[Data extracted from a collection]
--------------------

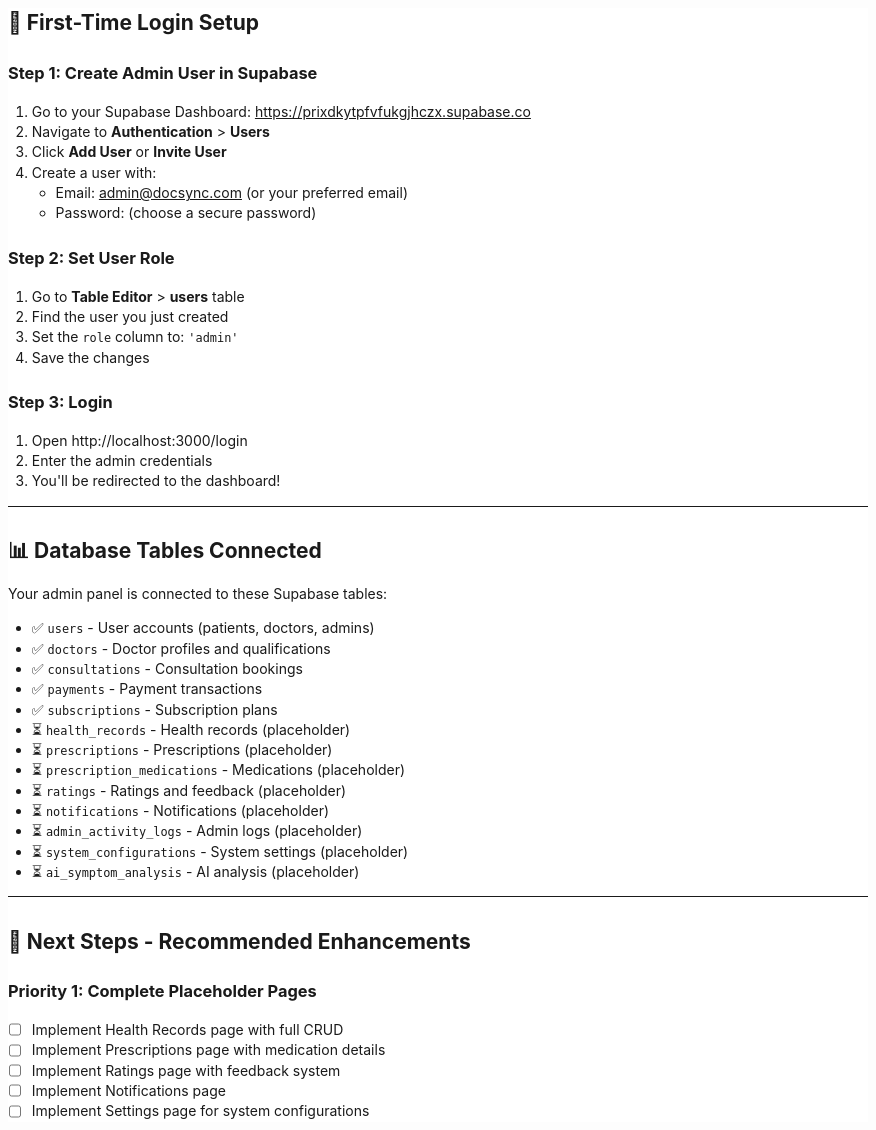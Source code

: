 
## 🔐 First-Time Login Setup

### Step 1: Create Admin User in Supabase

1. Go to your Supabase Dashboard: https://prixdkytpfvfukgjhczx.supabase.co
2. Navigate to **Authentication** > **Users**
3. Click **Add User** or **Invite User**
4. Create a user with:
   - Email: admin@docsync.com (or your preferred email)
   - Password: (choose a secure password)

### Step 2: Set User Role

1. Go to **Table Editor** > **users** table
2. Find the user you just created
3. Set the `role` column to: `'admin'`
4. Save the changes

### Step 3: Login

1. Open http://localhost:3000/login
2. Enter the admin credentials
3. You'll be redirected to the dashboard!

---

## 📊 Database Tables Connected

Your admin panel is connected to these Supabase tables:

- ✅ `users` - User accounts (patients, doctors, admins)
- ✅ `doctors` - Doctor profiles and qualifications  
- ✅ `consultations` - Consultation bookings
- ✅ `payments` - Payment transactions
- ✅ `subscriptions` - Subscription plans
- ⏳ `health_records` - Health records (placeholder)
- ⏳ `prescriptions` - Prescriptions (placeholder)
- ⏳ `prescription_medications` - Medications (placeholder)
- ⏳ `ratings` - Ratings and feedback (placeholder)
- ⏳ `notifications` - Notifications (placeholder)
- ⏳ `admin_activity_logs` - Admin logs (placeholder)
- ⏳ `system_configurations` - System settings (placeholder)
- ⏳ `ai_symptom_analysis` - AI analysis (placeholder)

---

## 🎯 Next Steps - Recommended Enhancements

### Priority 1: Complete Placeholder Pages
- [ ] Implement Health Records page with full CRUD
- [ ] Implement Prescriptions page with medication details
- [ ] Implement Ratings page with feedback system
- [ ] Implement Notifications page
- [ ] Implement Settings page for system configurations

--------------------

Exact duplication is required for the lines above, from the line that contains "profiles and qualifications" to the line that contains "- [ ] Implement Prescriptions", inclusive; omit all others.

- ✅ `doctors` - Doctor profiles and qualifications  
- ✅ `consultations` - Consultation bookings
- ✅ `payments` - Payment transactions
- ✅ `subscriptions` - Subscription plans
- ⏳ `health_records` - Health records (placeholder)
- ⏳ `prescriptions` - Prescriptions (placeholder)
- ⏳ `prescription_medications` - Medications (placeholder)
- ⏳ `ratings` - Ratings and feedback (placeholder)
- ⏳ `notifications` - Notifications (placeholder)
- ⏳ `admin_activity_logs` - Admin logs (placeholder)
- ⏳ `system_configurations` - System settings (placeholder)
- ⏳ `ai_symptom_analysis` - AI analysis (placeholder)

---

## 🎯 Next Steps - Recommended Enhancements

### Priority 1: Complete Placeholder Pages
- [ ] Implement Health Records page with full CRUD
- [ ] Implement Prescriptions page with medication details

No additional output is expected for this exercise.